Lake No. 1 is an unorganized territory in Lake County, Minnesota, United States. The population was 142 at the 2020 United States census.

==Geography==
According to the United States Census Bureau, the unorganized territory has a total area of 191.7 square miles (496.5 km^{2}), of which 177.7 square miles (460.3 km^{2}) of it is land and 14.0 square miles (36.2 km^{2}) of it (7.29%) is water.

===Unincorporated communities===
The following unincorporated communities are located within Lake No. 1 Unorganized Territory :

- Cramer
- Little Marais

==Demographics==
As of the census of 2000, there were 117 people, 54 households, and 34 families residing in the unorganized territory. The population density was 0.7 PD/sqmi. There were 183 housing units at an average density of 1.0 /sqmi. The racial makeup of the unorganized territory was 97.44% White, 0.85% Native American, 0.85% Asian, and 0.85% from two or more races.
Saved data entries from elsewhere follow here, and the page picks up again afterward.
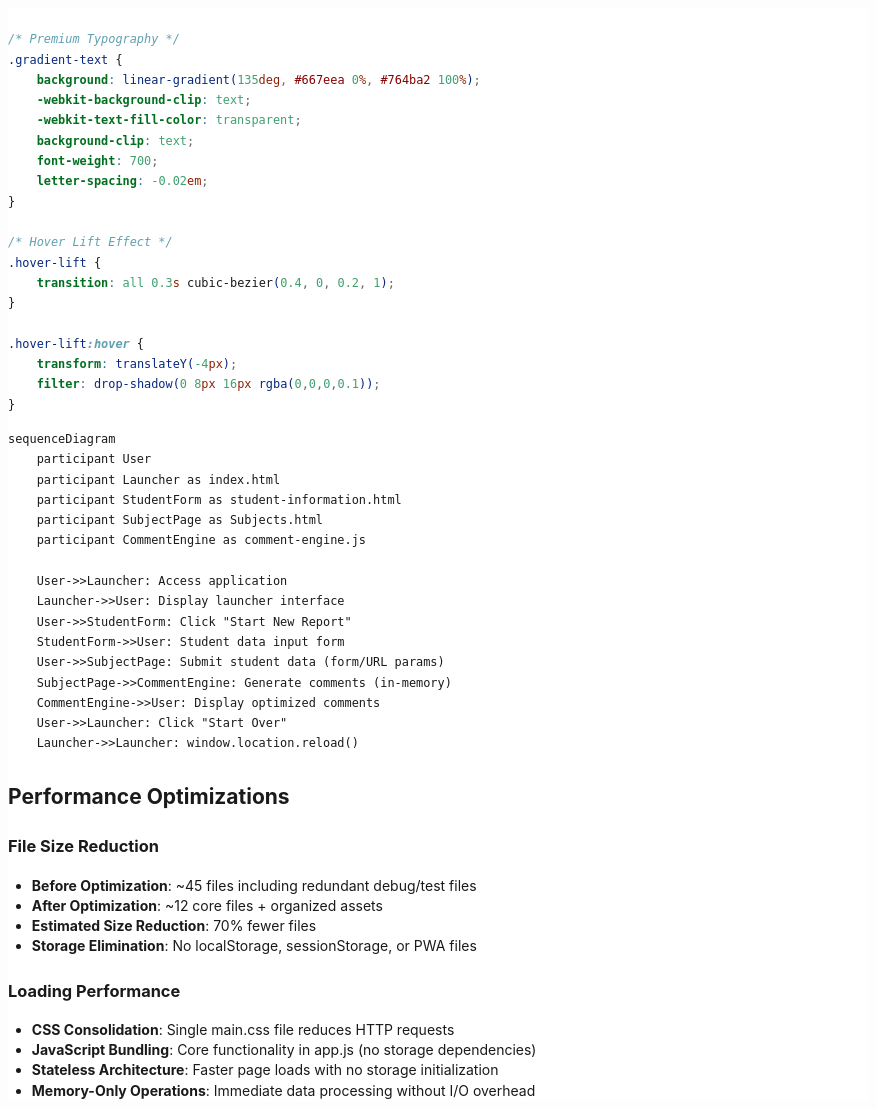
 ```css

/* Premium Typography */
.gradient-text {
    background: linear-gradient(135deg, #667eea 0%, #764ba2 100%);
    -webkit-background-clip: text;
    -webkit-text-fill-color: transparent;
    background-clip: text;
    font-weight: 700;
    letter-spacing: -0.02em;
}

/* Hover Lift Effect */
.hover-lift {
    transition: all 0.3s cubic-bezier(0.4, 0, 0.2, 1);
}

.hover-lift:hover {
    transform: translateY(-4px);
    filter: drop-shadow(0 8px 16px rgba(0,0,0,0.1));
}
```
```mermaid
sequenceDiagram
    participant User
    participant Launcher as index.html
    participant StudentForm as student-information.html
    participant SubjectPage as Subjects.html
    participant CommentEngine as comment-engine.js
    
    User->>Launcher: Access application
    Launcher->>User: Display launcher interface
    User->>StudentForm: Click "Start New Report"
    StudentForm->>User: Student data input form
    User->>SubjectPage: Submit student data (form/URL params)
    SubjectPage->>CommentEngine: Generate comments (in-memory)
    CommentEngine->>User: Display optimized comments
    User->>Launcher: Click "Start Over"
    Launcher->>Launcher: window.location.reload()
```

## Performance Optimizations

### File Size Reduction
- **Before Optimization**: ~45 files including redundant debug/test files
- **After Optimization**: ~12 core files + organized assets
- **Estimated Size Reduction**: 70% fewer files
- **Storage Elimination**: No localStorage, sessionStorage, or PWA files

### Loading Performance
- **CSS Consolidation**: Single main.css file reduces HTTP requests
- **JavaScript Bundling**: Core functionality in app.js (no storage dependencies)
- **Stateless Architecture**: Faster page loads with no storage initialization
- **Memory-Only Operations**: Immediate data processing without I/O overhead
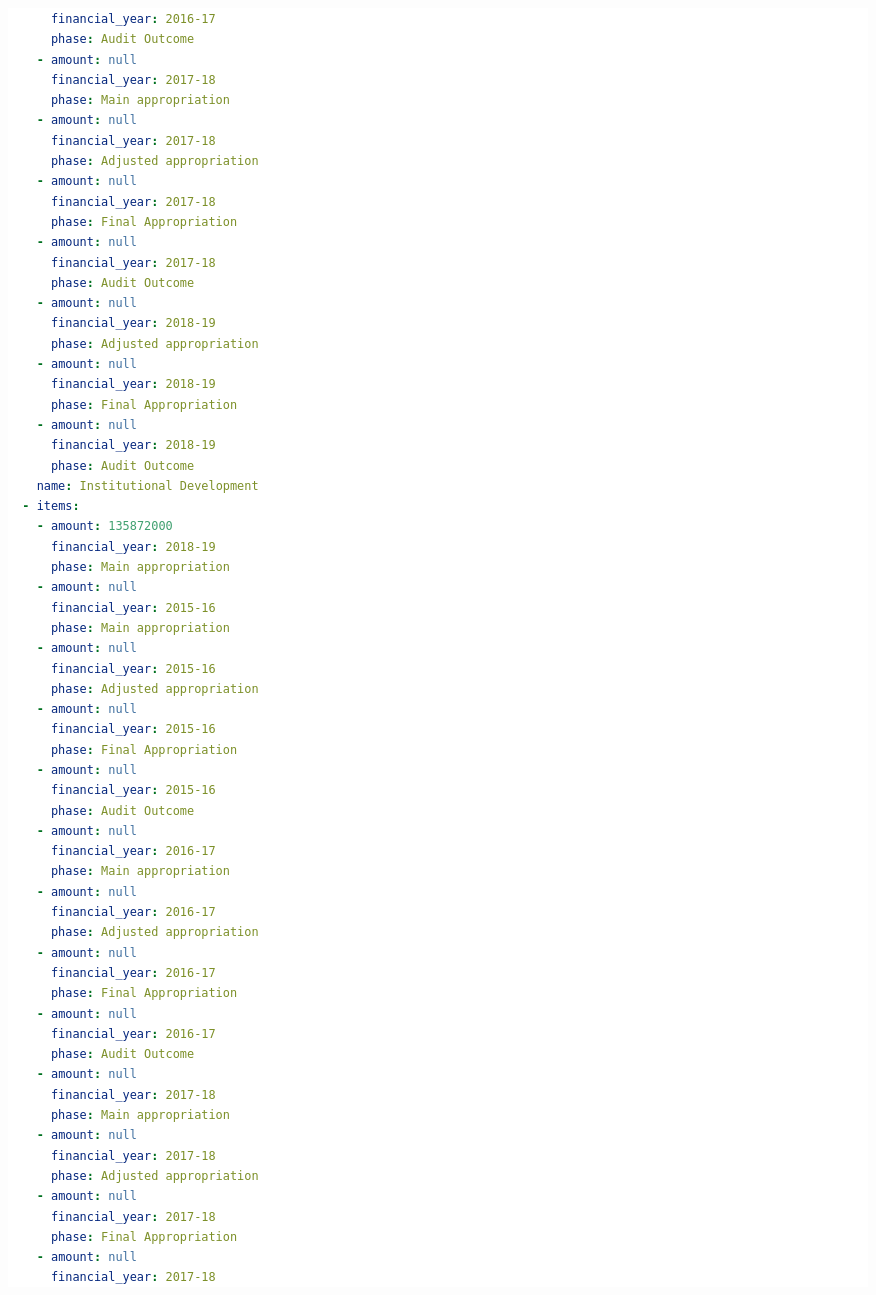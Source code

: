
 ```yaml
      financial_year: 2016-17
      phase: Audit Outcome
    - amount: null
      financial_year: 2017-18
      phase: Main appropriation
    - amount: null
      financial_year: 2017-18
      phase: Adjusted appropriation
    - amount: null
      financial_year: 2017-18
      phase: Final Appropriation
    - amount: null
      financial_year: 2017-18
      phase: Audit Outcome
    - amount: null
      financial_year: 2018-19
      phase: Adjusted appropriation
    - amount: null
      financial_year: 2018-19
      phase: Final Appropriation
    - amount: null
      financial_year: 2018-19
      phase: Audit Outcome
    name: Institutional Development
  - items:
    - amount: 135872000
      financial_year: 2018-19
      phase: Main appropriation
    - amount: null
      financial_year: 2015-16
      phase: Main appropriation
    - amount: null
      financial_year: 2015-16
      phase: Adjusted appropriation
    - amount: null
      financial_year: 2015-16
      phase: Final Appropriation
    - amount: null
      financial_year: 2015-16
      phase: Audit Outcome
    - amount: null
      financial_year: 2016-17
      phase: Main appropriation
    - amount: null
      financial_year: 2016-17
      phase: Adjusted appropriation
    - amount: null
      financial_year: 2016-17
      phase: Final Appropriation
    - amount: null
      financial_year: 2016-17
      phase: Audit Outcome
    - amount: null
      financial_year: 2017-18
      phase: Main appropriation
    - amount: null
      financial_year: 2017-18
      phase: Adjusted appropriation
    - amount: null
      financial_year: 2017-18
      phase: Final Appropriation
    - amount: null
      financial_year: 2017-18
```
There were 54 households, out of which 18.5% had children under the age of 18 living with them, 59.3% were married couples living together, and 35.2% were non-families. 31.5% of all households were made up of individuals, and 7.4% had someone living alone who was 65 years of age or older. The average household size was 2.17 and the average family size was 2.66.

In the unorganized territory the population was spread out, with 16.2% under the age of 18, 5.1% from 18 to 24, 24.8% from 25 to 44, 32.5% from 45 to 64, and 21.4% who were 65 years of age or older. The median age was 47 years. For every 100 females, there were 116.7 males. For every 100 females age 18 and over, there were 117.8 males.

The median income for a household in the unorganized territory was $30,521, and the median income for a family was $31,771. Males had a median income of $31,250 versus $30,417 for females. The per capita income for the unorganized territory was $21,321. There were no families and 14.0% of the population living below the poverty line, including no under eighteens and none of those over 64.